Cumbres Borrascosas (Wuthering Heights de William Wyler, 1939). Laurence Olivier, Merle Oberon. (Popular TV, sábado 4 a las 22:00)

Famosa producción de Samuel Goldwyn, que tenía predilección sobre las grandes adaptaciones literarias (ésta era su favorita). La verdad es que consiguió la mejor de las múltiples versiones que se han hecho sobre la célebre obra de Emily Brönte y las pasiones entre Cathy y Heathcliff (La de Buñuel le sigue muy de cerca: Abismos de pasión, 1953; otra destacada es la de Jacques Rivette en 1985). Lo mejor de la película es la fotografía en blanco y negro del inmejorable Gregg Toland, que se llevó el oscar. La tensión dramática también está muy conseguida, quizás debida a los continuos enfrentamientos entre Goldwyn y Wyler (“William Wyler la dirigió, pero yo la hice”); entre Olivier y Wyler (el actor se desesperaba con la minuciosidad en la realización del gran director); o entre Merle Oberon y el propio actor británico (después de una escena de amor, tras cortar la toma, Merle Oberon se volvió hacia Wyler quejándose de Olivier: “dígale que deje de escupirme”).



Con las horas contadas (D.O.A. de Rudolph Maté, 1949). Edmond O’Brien, Pamela Britton. (Canal 300, domingo 5 a las 05:50 y lunes 6 a las 02:25)

Un personaje anónimo, visiblemente cansado, acude a denunciar un asesinato. El policía de turno le pregunta ¿a quién han asesinado? La respuesta del hombre sorprende a todos:"A mí". Este corto diálogo da pie a uno de los arranques que más enganchan de todo el cine negro. Sin embargo, el responsable de la dirección, el primero director de fotografía Rudolph Maté, no aprovecha el buen recurso de guión y deja que la película destaque más por el apartado técnico que por la narración.

Y es una lástima porque además de la historia (el citado personaje ha sido envenenado y tiene unas pocas horas de vida que gastará en averiguar quién le ha asesinado y por qué) también cuenta con un buen protagonista: el habitual secundario Edmond O'Brien. El actor, a través de un largo flash-back, explica como se ha llegado a la situación extrema, que se corresponde con el título original: D.O.A. (siglas en inglés que quieren decir "Muerto al llegar”).

El fallo de la cinta tiene que ver con la confusión de la trama que, aunque sea propia del género, no tiene porqué difuminar también la narración con imágenes. El ambiente de pesadilla no está del todo logrado.
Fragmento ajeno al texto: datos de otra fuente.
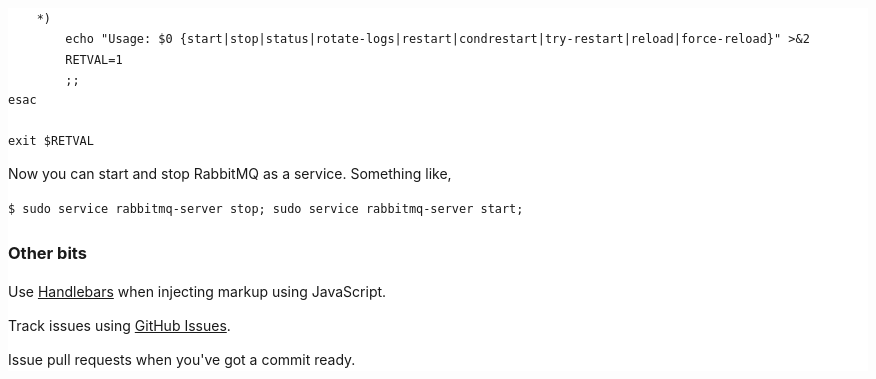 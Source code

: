 	    *)
	        echo "Usage: $0 {start|stop|status|rotate-logs|restart|condrestart|try-restart|reload|force-reload}" >&2
	        RETVAL=1
	        ;;
	esac

	exit $RETVAL


Now you can start and stop RabbitMQ as a service. Something like,

    $ sudo service rabbitmq-server stop; sudo service rabbitmq-server start;


### Other bits

Use [Handlebars](http://handlebarsjs.com/) when injecting markup using JavaScript.

Track issues using [GitHub Issues](https://github.com/harvard-lil/perma/issues?milestone=15&state=open).

Issue pull requests when you've got a commit ready.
La causa es la irregular sucesión de secuencias, donde la continuidad exigida y la tensión creciente que pide el guión no se corresponden con la puesta en escena ni con la dirección de los actores.

A pesar de todo, D.O.A. es un buen ejemplo del cine de serie B que llenaba de negrura las pantallas de la América de la posguerra, en consonancia con la coyuntura pesimista que se vivía en todo el planeta. Un Mundo que tenía que sobrellevar lo mejor posible las millones de muertes causadas por la peor guerra vivida por la Humanidad. La mayoría de ellas personas civiles que fallecieron sin saber porqué estaban muriendo; exactamente lo mismo que le estaba pasando en la ficción al personaje de Con las horas contadas.